Safe Data Purge: How We Remove Old Records in Large Oracle Tables

Safe Data Purge: How We Remove Old Records in Large Oracle Tables



At our company, we periodically purge old data to comply with data retention regulations. Deleting millions of rows from production databases requires careful planning. Here's how we do it.

Step 1: Catalog and Plan

  • Catalog all tables and identify retention periods.
  • Review retention schedule with legal team.
  • Coordinate with other teams to identify downstream dependencies.

Step 2: Backup Tables

Always backup affected tables before deleting. This ensures quick recovery in case of unexpected issues.

Step 3: Understand Table Structure

Identify child tables and parent tables. Delete child tables first to avoid foreign key violations.
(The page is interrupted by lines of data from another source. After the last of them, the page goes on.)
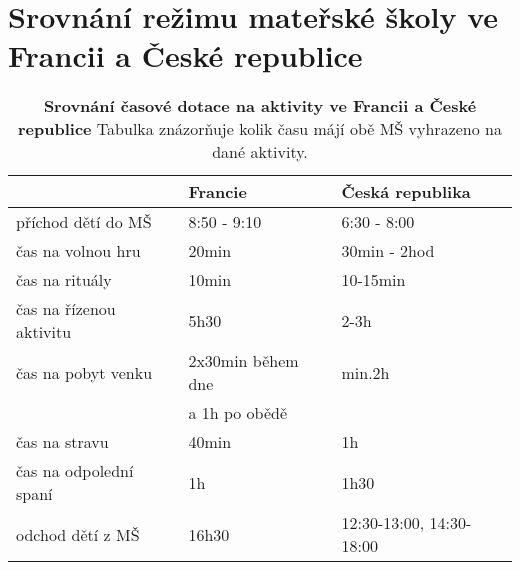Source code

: 


	\section{Srovnání režimu mateřské školy ve Francii a České republice}
\label{srovnani}


\begin{table}[h]
	
	\begin{tabular}{|l|l|l|}
	\hline
	\rowcolor{grey}
								& \textbf{Francie}				& \textbf{Česká republika}	\\
	\hline
	\hline
\rowcolor{grey!10}	 příchod dětí do MŠ			& 8:50 - 9:10				& 6:30 - 8:00			\\ 
\rowcolor{grey!50}	 čas na volnou hru 			& 20min 					&30min - 2hod 	\\ 
\rowcolor{grey!10}	 čas na rituály 			&10min 						&10-15min \\
\rowcolor{grey!50}	 čas na řízenou aktivitu	&5h30 						&2-3h   \\ %
\rowcolor{grey!10}	 čas na pobyt venku     	&2x30min během dne			&min.2h 	\\ 
\rowcolor{grey!10}								&a 1h po obědě				& \\ 
\rowcolor{grey!50}	 čas na stravu				&40min						&1h \\
\rowcolor{grey!10}	 čas na odpolední spaní 	&1h 						&1h30 	\\
\rowcolor{grey!50}	 odchod dětí z MŠ			&16h30						&12:30-13:00, 14:30-18:00	\\														 
	 \hline
	  
	\end{tabular}
	\label{srovnanirezimdne}
	\caption{ \textbf{Srovnání časové dotace na aktivity ve Francii a České republice} Tabulka znázorňuje kolik času májí obě MŠ vyhrazeno na dané aktivity. %
	}
\end{table}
Step 4: Batch Deletes vs Direct Deletes

We tested batch deletes in our PT environment and it worked fine. However, in production:

  • Tables have 7M+ rows and 1M+ rows to delete
  • Batch of 20K rows caused 1.5-hour wait and FK violation
  • Automatic rollback occurred

Now we perform incremental deletes:

  • Delete 10K rows at a time and commit
  • Repeat until all old data is purged
  • Slower but more controllable; easier to detect FK violations

Step 5: Sample SQL Playbook


/* ============================================================================
   Purpose  : Purge old records safely
   Strategy : Child tables first, batch deletes, commit per batch, gather stats
   ============================================================================ */

-- Pre-check counts
SELECT 'child_table_1', COUNT(*) 
FROM child_table_1
WHERE created_on < ADD_MONTHS(TRUNC(SYSDATE), -144)
UNION ALL
SELECT 'child_table_2', COUNT(*) 
FROM child_table_2
WHERE created_on < ADD_MONTHS(TRUNC(SYSDATE), -144);

-- Direct delete small child tables
DELETE FROM child_table_1
WHERE created_on < ADD_MONTHS(TRUNC(SYSDATE), -144);
COMMIT;

-- Batch delete large tables
DECLARE
  v_batch_size CONSTANT PLS_INTEGER := 20000;
  v_rows PLS_INTEGER;
  v_cutoff_date DATE := ADD_MONTHS(TRUNC(SYSDATE), -144);
BEGIN
  LOOP
    DELETE FROM large_table
    WHERE created_on < v_cutoff_date
      AND ROWNUM <= v_batch_size;

    v_rows := SQL%ROWCOUNT;
    COMMIT;

    EXIT WHEN v_rows < v_batch_size;
  END LOOP;
EXCEPTION
  WHEN OTHERS THEN
    ROLLBACK;
    RAISE;
END;
/

-- Post-check and gather stats
SELECT COUNT(*) FROM large_table WHERE created_on < ADD_MONTHS(TRUNC(SYSDATE), -144);
BEGIN
  DBMS_STATS.GATHER_TABLE_STATS(
    ownname => 'YOUR_SCHEMA',
    tabname => 'large_table',
    cascade => TRUE,
    estimate_percent => DBMS_STATS.AUTO_SAMPLE_SIZE
  );
END;
/
    

Key Takeaways

  • Use incremental batch deletes for large tables
  • Commit frequently to avoid massive rollbacks
  • Delete child tables first to respect FK constraints
  • Check counts before and after deletion
  • Gather statistics after purge to maintain performance
  • Consider programmatic purging: As transaction volume grows rapidly, manual batch deletes may become slow again in 6–12 months. Automating purge helps maintain table performance continuously.